Dataset records:
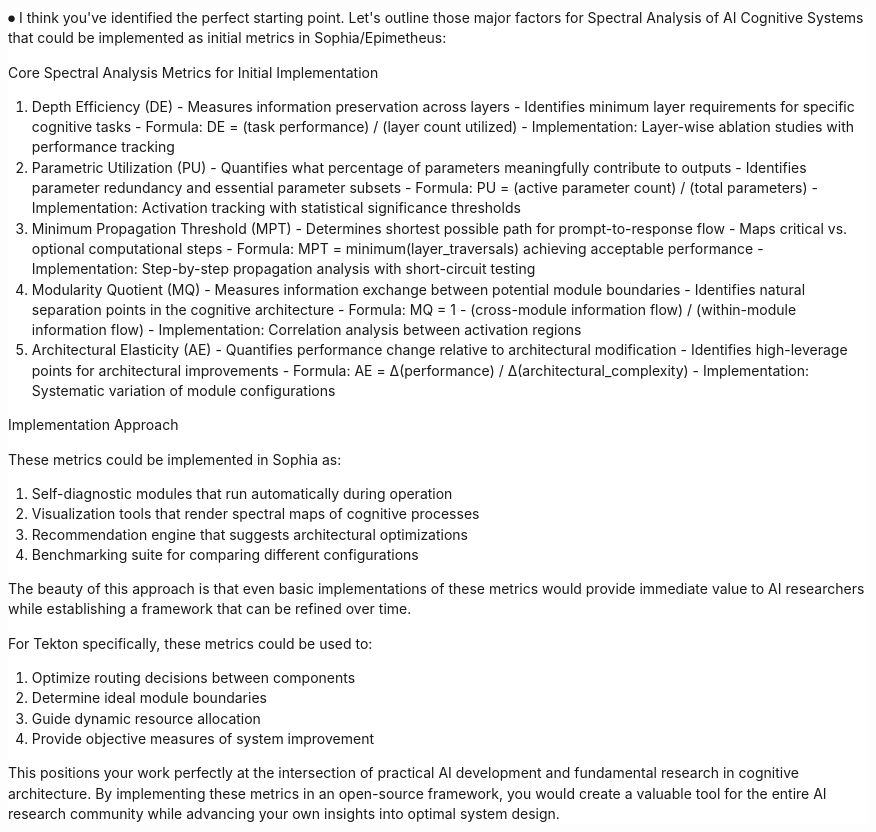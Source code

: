 ⏺ I think you've identified the perfect starting point. Let's outline those major factors for
  Spectral Analysis of AI Cognitive Systems that could be implemented as initial metrics in
  Sophia/Epimetheus:

  Core Spectral Analysis Metrics for Initial Implementation

  1. Depth Efficiency (DE)
    - Measures information preservation across layers
    - Identifies minimum layer requirements for specific cognitive tasks
    - Formula: DE = (task performance) / (layer count utilized)
    - Implementation: Layer-wise ablation studies with performance tracking
  2. Parametric Utilization (PU)
    - Quantifies what percentage of parameters meaningfully contribute to outputs
    - Identifies parameter redundancy and essential parameter subsets
    - Formula: PU = (active parameter count) / (total parameters)
    - Implementation: Activation tracking with statistical significance thresholds
  3. Minimum Propagation Threshold (MPT)
    - Determines shortest possible path for prompt-to-response flow
    - Maps critical vs. optional computational steps
    - Formula: MPT = minimum(layer_traversals) achieving acceptable performance
    - Implementation: Step-by-step propagation analysis with short-circuit testing
  4. Modularity Quotient (MQ)
    - Measures information exchange between potential module boundaries
    - Identifies natural separation points in the cognitive architecture
    - Formula: MQ = 1 - (cross-module information flow) / (within-module information flow)
    - Implementation: Correlation analysis between activation regions
  5. Architectural Elasticity (AE)
    - Quantifies performance change relative to architectural modification
    - Identifies high-leverage points for architectural improvements
    - Formula: AE = Δ(performance) / Δ(architectural_complexity)
    - Implementation: Systematic variation of module configurations

  Implementation Approach

  These metrics could be implemented in Sophia as:

  1. Self-diagnostic modules that run automatically during operation
  2. Visualization tools that render spectral maps of cognitive processes
  3. Recommendation engine that suggests architectural optimizations
  4. Benchmarking suite for comparing different configurations

  The beauty of this approach is that even basic implementations of these metrics would provide
  immediate value to AI researchers while establishing a framework that can be refined over time.

  For Tekton specifically, these metrics could be used to:

  1. Optimize routing decisions between components
  2. Determine ideal module boundaries
  3. Guide dynamic resource allocation
  4. Provide objective measures of system improvement

  This positions your work perfectly at the intersection of practical AI development and
  fundamental research in cognitive architecture. By implementing these metrics in an open-source
   framework, you would create a valuable tool for the entire AI research community while
  advancing your own insights into optimal system design.
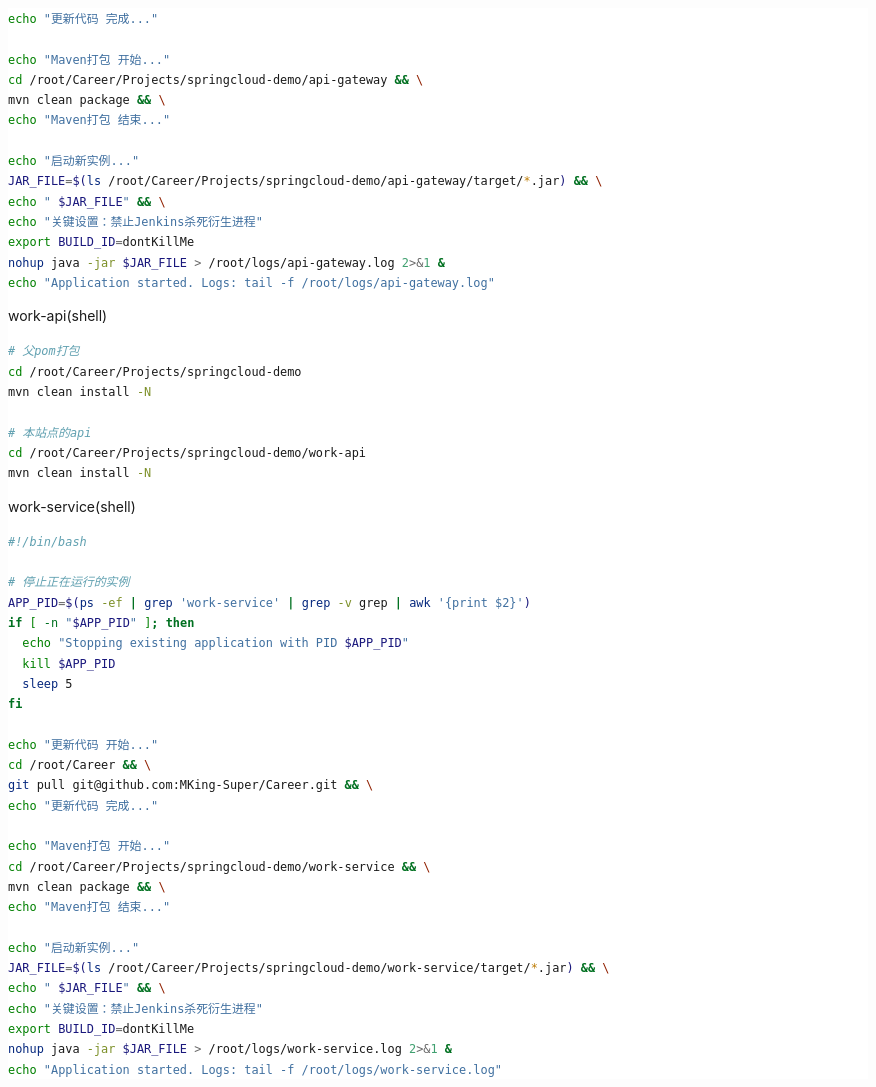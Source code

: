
 ```bash
echo "更新代码 完成..."

echo "Maven打包 开始..."
cd /root/Career/Projects/springcloud-demo/api-gateway && \
mvn clean package && \
echo "Maven打包 结束..."

echo "启动新实例..."
JAR_FILE=$(ls /root/Career/Projects/springcloud-demo/api-gateway/target/*.jar) && \
echo " $JAR_FILE" && \
echo "关键设置：禁止Jenkins杀死衍生进程"
export BUILD_ID=dontKillMe
nohup java -jar $JAR_FILE > /root/logs/api-gateway.log 2>&1 &
echo "Application started. Logs: tail -f /root/logs/api-gateway.log"
```

work-api(shell)

```bash
# 父pom打包
cd /root/Career/Projects/springcloud-demo
mvn clean install -N

# 本站点的api
cd /root/Career/Projects/springcloud-demo/work-api
mvn clean install -N
```

work-service(shell)

```bash
#!/bin/bash

# 停止正在运行的实例
APP_PID=$(ps -ef | grep 'work-service' | grep -v grep | awk '{print $2}')
if [ -n "$APP_PID" ]; then
  echo "Stopping existing application with PID $APP_PID"
  kill $APP_PID
  sleep 5
fi

echo "更新代码 开始..."
cd /root/Career && \
git pull git@github.com:MKing-Super/Career.git && \
echo "更新代码 完成..."

echo "Maven打包 开始..."
cd /root/Career/Projects/springcloud-demo/work-service && \
mvn clean package && \
echo "Maven打包 结束..."

echo "启动新实例..."
JAR_FILE=$(ls /root/Career/Projects/springcloud-demo/work-service/target/*.jar) && \
echo " $JAR_FILE" && \
echo "关键设置：禁止Jenkins杀死衍生进程"
export BUILD_ID=dontKillMe
nohup java -jar $JAR_FILE > /root/logs/work-service.log 2>&1 &
echo "Application started. Logs: tail -f /root/logs/work-service.log"
```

Work required: Please output the entries above exactly, leaving out every picture.

Answer section:
Source code

: ⏺ I think you've identified the perfect starting point. Let's outline those major factors for
  Spectral Analysis of AI Cognitive Systems that could be implemented as initial metrics in
  Sophia/Epimetheus:

  Core Spectral Analysis Metrics for Initial Implementation

  1. Depth Efficiency (DE)
    - Measures information preservation across layers
    - Identifies minimum layer requirements for specific cognitive tasks
    - Formula: DE = (task performance) / (layer count utilized)
    - Implementation: Layer-wise ablation studies with performance tracking
  2. Parametric Utilization (PU)
    - Quantifies what percentage of parameters meaningfully contribute to outputs
    - Identifies parameter redundancy and essential parameter subsets
    - Formula: PU = (active parameter count) / (total parameters)
    - Implementation: Activation tracking with statistical significance thresholds
  3. Minimum Propagation Threshold (MPT)
    - Determines shortest possible path for prompt-to-response flow
    - Maps critical vs. optional computational steps
    - Formula: MPT = minimum(layer_traversals) achieving acceptable performance
    - Implementation: Step-by-step propagation analysis with short-circuit testing
  4. Modularity Quotient (MQ)
    - Measures information exchange between potential module boundaries
    - Identifies natural separation points in the cognitive architecture
    - Formula: MQ = 1 - (cross-module information flow) / (within-module information flow)
    - Implementation: Correlation analysis between activation regions
  5. Architectural Elasticity (AE)
    - Quantifies performance change relative to architectural modification
    - Identifies high-leverage points for architectural improvements
    - Formula: AE = Δ(performance) / Δ(architectural_complexity)
    - Implementation: Systematic variation of module configurations

  Implementation Approach

  These metrics could be implemented in Sophia as:

  1. Self-diagnostic modules that run automatically during operation
  2. Visualization tools that render spectral maps of cognitive processes
  3. Recommendation engine that suggests architectural optimizations
  4. Benchmarking suite for comparing different configurations

  The beauty of this approach is that even basic implementations of these metrics would provide
  immediate value to AI researchers while establishing a framework that can be refined over time.

  For Tekton specifically, these metrics could be used to:

  1. Optimize routing decisions between components
  2. Determine ideal module boundaries
  3. Guide dynamic resource allocation
  4. Provide objective measures of system improvement

  This positions your work perfectly at the intersection of practical AI development and
  fundamental research in cognitive architecture. By implementing these metrics in an open-source
   framework, you would create a valuable tool for the entire AI research community while
  advancing your own insights into optimal system design.
Source code

:
 ```bash
echo "更新代码 完成..."

echo "Maven打包 开始..."
cd /root/Career/Projects/springcloud-demo/api-gateway && \
mvn clean package && \
echo "Maven打包 结束..."

echo "启动新实例..."
JAR_FILE=$(ls /root/Career/Projects/springcloud-demo/api-gateway/target/*.jar) && \
echo " $JAR_FILE" && \
echo "关键设置：禁止Jenkins杀死衍生进程"
export BUILD_ID=dontKillMe
nohup java -jar $JAR_FILE > /root/logs/api-gateway.log 2>&1 &
echo "Application started. Logs: tail -f /root/logs/api-gateway.log"
```

work-api(shell)

```bash
# 父pom打包
cd /root/Career/Projects/springcloud-demo
mvn clean install -N

# 本站点的api
cd /root/Career/Projects/springcloud-demo/work-api
mvn clean install -N
```

work-service(shell)

```bash
#!/bin/bash

# 停止正在运行的实例
APP_PID=$(ps -ef | grep 'work-service' | grep -v grep | awk '{print $2}')
if [ -n "$APP_PID" ]; then
  echo "Stopping existing application with PID $APP_PID"
  kill $APP_PID
  sleep 5
fi

echo "更新代码 开始..."
cd /root/Career && \
git pull git@github.com:MKing-Super/Career.git && \
echo "更新代码 完成..."

echo "Maven打包 开始..."
cd /root/Career/Projects/springcloud-demo/work-service && \
mvn clean package && \
echo "Maven打包 结束..."

echo "启动新实例..."
JAR_FILE=$(ls /root/Career/Projects/springcloud-demo/work-service/target/*.jar) && \
echo " $JAR_FILE" && \
echo "关键设置：禁止Jenkins杀死衍生进程"
export BUILD_ID=dontKillMe
nohup java -jar $JAR_FILE > /root/logs/work-service.log 2>&1 &
echo "Application started. Logs: tail -f /root/logs/work-service.log"
```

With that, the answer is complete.